Le concept de corps matériel

Quel que soit l'objectif du physicien, qu'il ait une véritable volonté théorique visant à décrire les choses en soi ou qu'il se cantonne à un travail opératoire et à l'établissement de règles de prédiction efficaces, certaines questions d'ordre ontologique ne peuvent être ignorées car elles doivent inévitablement se poser au scientifique qu'il soit d'inspiration plutôt réaliste ou plutôt positiviste. Ainsi la question de savoir si le concept de corps matériel doit être conservé en physique quantique est inévitablement posée car quelle que soit l'obédience du discours, il fait invariablement référence à des objets précis dont la nature doit, à un moment ou à un autre, être traitée. Même si l'on estime que la nature des objets étudiés en physique quantique ne peut être fixée, on a d'ores et déjà admis que le concept de corps matériel n'y a plus l'évidence qu'il revêt dans la physique classique.

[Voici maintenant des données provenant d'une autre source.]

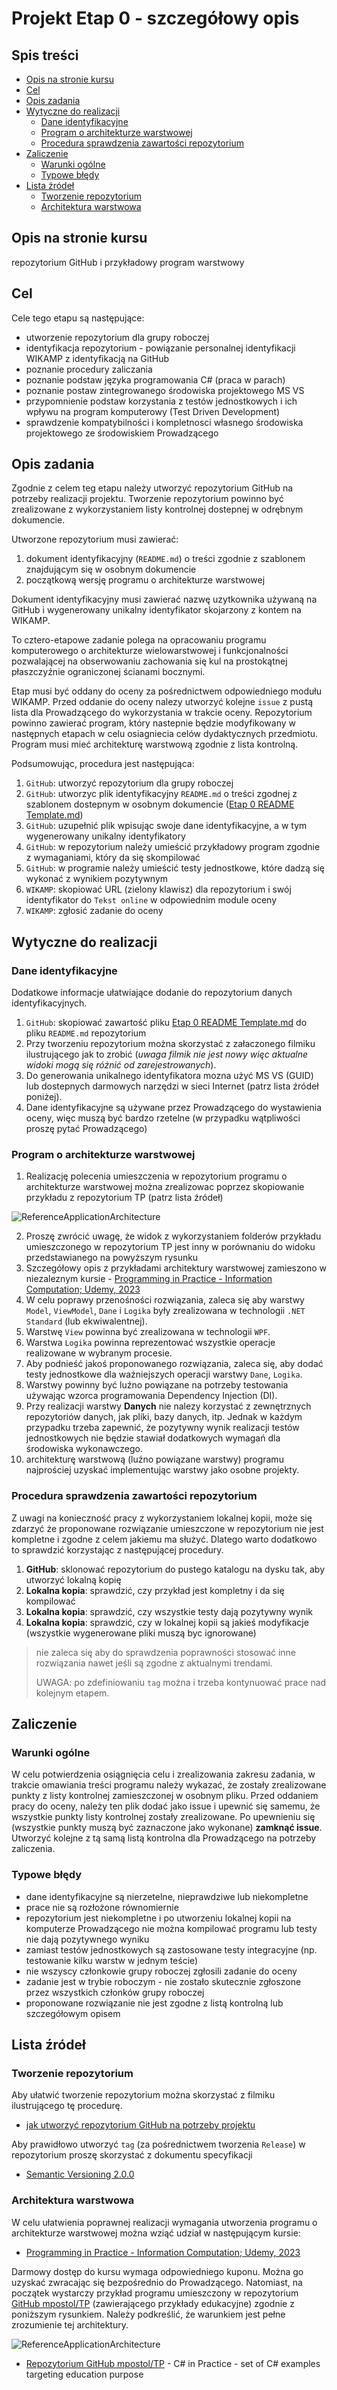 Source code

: # Projekt Etap 0 - szczegółowy opis <!-- omit in toc -->

## Spis treści <!-- omit in toc -->

- [Opis na stronie kursu](#opis-na-stronie-kursu)
- [Cel](#cel)
- [Opis zadania](#opis-zadania)
- [Wytyczne do realizacji](#wytyczne-do-realizacji)
  - [Dane identyfikacyjne](#dane-identyfikacyjne)
  - [Program o architekturze warstwowej](#program-o-architekturze-warstwowej)
  - [Procedura sprawdzenia zawartości repozytorium](#procedura-sprawdzenia-zawartości-repozytorium)
- [Zaliczenie](#zaliczenie)
  - [Warunki ogólne](#warunki-ogólne)
  - [Typowe błędy](#typowe-błędy)
- [Lista źródeł](#lista-źródeł)
  - [Tworzenie repozytorium](#tworzenie-repozytorium)
  - [Architektura warstwowa](#architektura-warstwowa)

## Opis na stronie kursu

repozytorium GitHub i przykładowy program warstwowy

## Cel

Cele tego etapu są następujące:

- utworzenie repozytorium dla grupy roboczej
- identyfikacja repozytorium - powiązanie personalnej identyfikacji WIKAMP z identyfikacją na GitHub
- poznanie procedury zaliczania
- poznanie podstaw języka programowania C# (praca w parach)
- poznanie postaw zintegrowanego środowiska projektowego MS VS
- przypomnienie podstaw korzystania z testów jednostkowych i ich wpływu na program  komputerowy (Test Driven Development)
- sprawdzenie kompatybilności i kompletnosci własnego środowiska projektowego ze środowiskiem Prowadzącego

## Opis zadania

Zgodnie z celem teg etapu należy utworzyć repozytorium GitHub na potrzeby realizacji projektu. Tworzenie repozytorium powinno być zrealizowane z wykorzystaniem listy kontrolnej dostepnej w odrębnym dokumencie.

Utworzone repozytorium musi zawierać:

1. dokument identyfikacyjny (`README.md`) o treści zgodnie z szablonem znajdującym się w osobnym dokumencie
2. początkową wersję programu o architekturze warstwowej

Dokument identyfikacyjny musi zawierać nazwę uzytkownika używaną na GitHub i wygenerowany unikalny identyfikator skojarzony z kontem na WIKAMP.

To cztero-etapowe zadanie polega na opracowaniu programu komputerowego o architekturze wielowarstwowej i funkcjonalności pozwalającej na obserwowaniu zachowania się kul na  prostokątnej płaszczyźnie ograniczonej ścianami bocznymi.

Etap musi być oddany do oceny za pośrednictwem odpowiedniego modułu WIKAMP. Przed oddanie do oceny nalezy utworzyć kolejne `issue` z pustą lista dla Prowadzącego do wykorzystania w trakcie oceny. Repozytorium powinno zawierać program, który nastepnie będzie modyfikowany w następnych etapach w celu osiagniecia celów dydaktycznych przedmiotu. Program musi mieć architekturę warstwową zgodnie z lista kontrolną.

Podsumowując, procedura jest następująca:

1. `GitHub`: utworzyć repozytorium dla grupy roboczej
1. `GitHub`: utworzyc plik identyfikacyjny `README.md` o treści zgodnej z szablonem dostepnym w osobnym dokumencie ([Etap 0 README Template.md][E0T])
1. `GitHub`: uzupełnić plik wpisując swoje dane identyfikacyjne, a w tym wygenerowany unikalny identyfikatory
1. `GitHub`: w repozytorium należy umieścić przykładowy program zgodnie z wymaganiami, który da się skompilować
1. `GitHub`: w programie należy umieścić testy jednostkowe, które dadzą się wykonać z wynikiem pozytywnym
1. `WIKAMP`: skopiować URL (zielony klawisz) dla repozytorium i swój identyfikator do `Tekst online` w odpowiednim module oceny
1. `WIKAMP`: zgłosić zadanie do oceny

## Wytyczne do realizacji

### Dane identyfikacyjne

Dodatkowe informacje ułatwiające dodanie do repozytorium danych identyfikacyjnych.

1. `GitHub`: skopiować zawartość pliku [Etap 0 README Template.md][E0T] do pliku `README.md` repozytorium
1. Przy tworzeniu repozytorium można skorzystać z załaczonego filmiku ilustrującego jak to zrobić (_uwaga filmik nie jest nowy więc aktualne widoki mogą się różnić od zarejestrowanych_).
1. Do generowania unikalnego identyfikatora mozna użyć MS VS (GUID) lub dostepnych darmowych narzędzi w sieci Internet (patrz lista źródeł poniżej).
1. Dane identyfikacyjne są używane przez Prowadzącego do wystawienia oceny, więc muszą być bardzo rzetelne (w przypadku wątpliwości proszę pytać Prowadzącego)

### Program o architekturze warstwowej

1. Realizację polecenia umieszczenia w repozytorium programu o architekturze warstwowej można zrealizowac poprzez skopiowanie przykładu z repozytorium TP (patrz lista źródeł)

![ReferenceApplicationArchitecture][LA]

2. Proszę zwrócić uwagę, że widok z wykorzystaniem folderów przykładu umieszczonego w repozytorium TP jest inny w porównaniu do widoku przedstawianego na powyższym rysunku
3. Szczegółowy opis z przykładami architektury warstwowej zamieszono w niezaleznym kursie - [Programming in Practice - Information Computation; Udemy, 2023](https://www.udemy.com/course/information-computation/?referralCode=9003E3EF42419C6E6B21)
4. W celu poprawy przenośności rozwiązania, zaleca się aby warstwy `Model`, `ViewModel`, `Dane` i `Logika` były zrealizowana w technologii `.NET Standard` (lub ekwiwalentnej).
5. Warstwę `View` powinna być zrealizowana w technologii `WPF`.
6. Warstwa `Logika` powinna reprezentować wszystkie operacje realizowane w wybranym procesie.
7. Aby podnieść jakoś proponowanego rozwiązania, zaleca się, aby dodać testy jednostkowe dla ważniejszych operacji warstwy `Dane`, `Logika`.
8. Warstwy powinny być luźno powiązane na potrzeby testowania używając wzorca programowania Dependency Injection (DI).
9. Przy realizacji warstwy **Danych** nie nalezy korzystać z zewnętrznych repozytoriów danych, jak pliki, bazy danych, itp. Jednak w każdym przypadku trzeba zapewnić, że pozytywny wynik realizacji testów jednostkowych nie będzie stawiał dodatkowych wymagań dla środowiska wykonawczego.
10. architekturę warstwową (luźno powiązane warstwy) programu najprościej uzyskać implementując warstwy jako osobne projekty.

### Procedura sprawdzenia zawartości repozytorium

Z uwagi na konieczność pracy z wykorzystaniem lokalnej kopii, może się zdarzyć że proponowane rozwiązanie umieszczone w repozytorium nie jest kompletne i zgodne z celem jakiemu ma służyć. Dlatego warto dodatkowo to sprawdzić korzystając z następującej procedury.

1. **GitHub**: sklonować repozytorium do pustego katalogu na dysku tak, aby utworzyć lokalną kopię
1. **Lokalna kopia**: sprawdzić, czy przykład jest kompletny i da się kompilować
1. **Lokalna kopia**: sprawdzić, czy wszystkie testy dają pozytywny wynik
1. **Lokalna kopia**: sprawdzić, czy w lokalnej kopii są jakieś modyfikacje (wszystkie wygenerowane pliki muszą byc ignorowane)

> nie zaleca się aby do sprawdzenia poprawności stosować inne rozwiązania nawet jeśli są zgodne z aktualnymi trendami.
>
> UWAGA: po zdefiniowaniu `tag` można i trzeba kontynuować prace nad kolejnym etapem.

## Zaliczenie

### Warunki ogólne

W celu potwierdzenia osiągnięcia celu i zrealizowania zakresu zadania, w trakcie omawiania treści programu należy wykazać, że zostały zrealizowane punkty z listy kontrolnej zamieszczonej w osobnym pliku. Przed oddaniem pracy do oceny, należy ten plik dodać jako issue i upewnić się samemu, że wszystkie punkty listy kontrolnej zostały zrealizowane. Po upewnieniu się (wszystkie punkty muszą być zaznaczone jako wykonane) **zamknąć issue**. Utworzyć kolejne z tą samą listą kontrolna dla Prowadzącego na potrzeby zaliczenia.

### Typowe błędy

- dane identyfikacyjne są nierzetelne, nieprawdziwe lub niekompletne
- prace nie są rozłożone równomiernie
- repozytorium jest niekompletne i po utworzeniu lokalnej kopii na komputerze Prowadzącego nie można kompilować programu lub testy nie dają pozytywnego wyniku
- zamiast testów jednostkowych są zastosowane testy integracyjne (np. testowanie kilku warstw w jednym teście)
- nie wszyscy członkowie grupy roboczej zgłosili zadanie do oceny
- zadanie jest w trybie roboczym - nie zostało skutecznie zgłoszone przez wszystkich członków grupy roboczej
- proponowane rozwiązanie nie jest zgodne z listą kontrolną  lub szczegółowym opisem

## Lista źródeł

### Tworzenie repozytorium

Aby ułatwić tworzenie repozytorium można skorzystać z filmiku ilustrującego tę procedurę.

- [jak utworzyć repozytorium GitHub na potrzeby projektu](https://youtu.be/uANd4kfWfVA)

Aby prawidłowo utworzyć `tag` (za pośrednictwem tworzenia `Release`) w repozytorium proszę skorzystać z dokumentu specyfikacji

- [Semantic Versioning 2.0.0][SV]

### Architektura warstwowa

W celu ułatwienia poprawnej realizacji wymagania utworzenia programu o architekturze warstwowej można wziąć udział w następującym kursie:

- [Programming in Practice - Information Computation; Udemy, 2023](https://www.udemy.com/course/information-computation/?referralCode=9003E3EF42419C6E6B21)

Darmowy dostęp do kursu wymaga odpowiedniego kuponu. Można go uzyskać zwracając się bezpośrednio do Prowadzącego. Natomiast, na początek wystarczy przykład programu umieszczony w repozytorium [GitHub mpostol/TP][TP] (zawierającego przykłady edukacyjne) zgodnie z poniższym rysunkiem. Należy podkreślić, że warunkiem jest pełne zrozumienie tej architektury.

![ReferenceApplicationArchitecture][LA]

- [Repozytorium GitHub mpostol/TP](https://github.com/mpostol/TP) - C# in Practice - set of C# examples targeting education purpose

[SV]: https://semver.org/
[LA]: https://ftims.edu.p.lodz.pl/pluginfile.php/278449/mod_resource/content/1/ReferenceApplication.png
[E0T]: https://ftims.edu.p.lodz.pl/pluginfile.php/184472/mod_resource/content/4/Etap%200%20EADME%20Templlate.md
[TP]: https://github.com/mpostol/TP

Pour reprendre le propos de l'épistémologue Michel Bitbol, en toute rigueur il n'est pas possible de retrouver en physique quantique le type d'invariants dont l'on dispose en physique classique comme dans la vie courante et qui nous permettent de faire usage en toute légitimité du concept de corps matériel. Si l'on définit comme lui un corps matériel comme « un secteur d'espace tridimensionnel objectivé par la détermination d'effets locaux invariants sous un ensemble de changements réglés », ni une localisation précise ni aucun effet particulier ne nous sont disponibles pour justifier l'usage en mécanique quantique d'une telle notion corpusculaire. De même, quelle que soit la théorie de la référence utilisée, les conditions nécessaires à une objectivation ne sont pas réunis, que ce soit des procédures de suivi ou des modalités trans-temporelles de réidentification. Mais les pères fondateurs de la microphysique ne s'y sont pas trompés en faisant preuve d'une grande prudence, dés la naissance de la physique quantique, quand à la nature des entités étudiées. Ainsi Schrödinger abandonna très tôt le concept de corpuscules dés lors qu'il n'était plus possible d'avoir de position et de trajectoire clairement définies. Ce sera Bohr qui ira le plus loin en affirmant que l'on est réduit à décrire des dispositifs et des résultats expérimentaux et que les hypothétiques propriétés de corps existant indépendamment de toute observation nous sont inaccessibles et n'ont même aucun sens.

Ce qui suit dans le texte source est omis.